### WHAT THIS TASK INVOLVES
Return the entries verbatim and drop every picture.

■ ■ ■ ■ ■

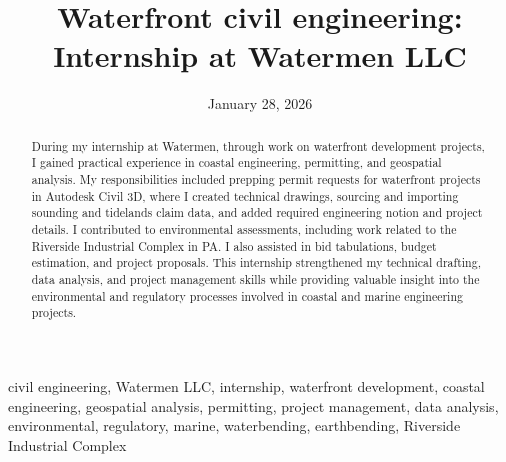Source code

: \documentclass[12pt,conference,onecolumn]{IEEEtran}
\title{Waterfront civil engineering: Internship at Watermen LLC}
\author{%
\IEEEauthorblockN{Edmund Lee}\IEEEauthorblockA{Science \& Engineering\\Manalapan High School\\Englishtown, NJ\\\href{mailto:426elee@frhsd.com}{426elee@frhsd.com}}}
\date{January 28, 2026}
\newcommand{\keywords}{civil engineering, Watermen LLC, internship, waterfront development, coastal engineering, geospatial analysis, permitting, project management, data analysis, environmental, regulatory, marine, waterbending, earthbending, Riverside Industrial Complex}
\begin{document}
\maketitle 

\begin{abstract}
During my internship at Watermen, through work on waterfront development projects, I gained practical experience in coastal engineering, permitting, and geospatial analysis. My responsibilities included prepping permit requests for waterfront projects in Autodesk Civil 3D, where I created technical drawings, sourcing and importing sounding and tidelands claim data, and added required engineering notion and project details. I contributed to environmental assessments, including work related to the Riverside Industrial Complex in PA. I also assisted in bid tabulations, budget estimation, and project proposals. This internship strengthened my technical drafting, data analysis, and project management skills while providing valuable insight into the environmental and regulatory processes involved in coastal and marine engineering projects.
\end{abstract}

\begin{IEEEkeywords}
\keywords
\end{IEEEkeywords}
\end{document}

■ ■ ■ ■ ■

### EXERCISE SOLUTION
Source code

: \documentclass[12pt,conference,onecolumn]{IEEEtran}
\title{Waterfront civil engineering: Internship at Watermen LLC}
\author{%
\IEEEauthorblockN{Edmund Lee}\IEEEauthorblockA{Science \& Engineering\\Manalapan High School\\Englishtown, NJ\\\href{mailto:426elee@frhsd.com}{426elee@frhsd.com}}}
\date{January 28, 2026}
\newcommand{\keywords}{civil engineering, Watermen LLC, internship, waterfront development, coastal engineering, geospatial analysis, permitting, project management, data analysis, environmental, regulatory, marine, waterbending, earthbending, Riverside Industrial Complex}
\begin{document}
\maketitle 

\begin{abstract}
During my internship at Watermen, through work on waterfront development projects, I gained practical experience in coastal engineering, permitting, and geospatial analysis. My responsibilities included prepping permit requests for waterfront projects in Autodesk Civil 3D, where I created technical drawings, sourcing and importing sounding and tidelands claim data, and added required engineering notion and project details. I contributed to environmental assessments, including work related to the Riverside Industrial Complex in PA. I also assisted in bid tabulations, budget estimation, and project proposals. This internship strengthened my technical drafting, data analysis, and project management skills while providing valuable insight into the environmental and regulatory processes involved in coastal and marine engineering projects.
\end{abstract}

\begin{IEEEkeywords}
\keywords
\end{IEEEkeywords}
\end{document}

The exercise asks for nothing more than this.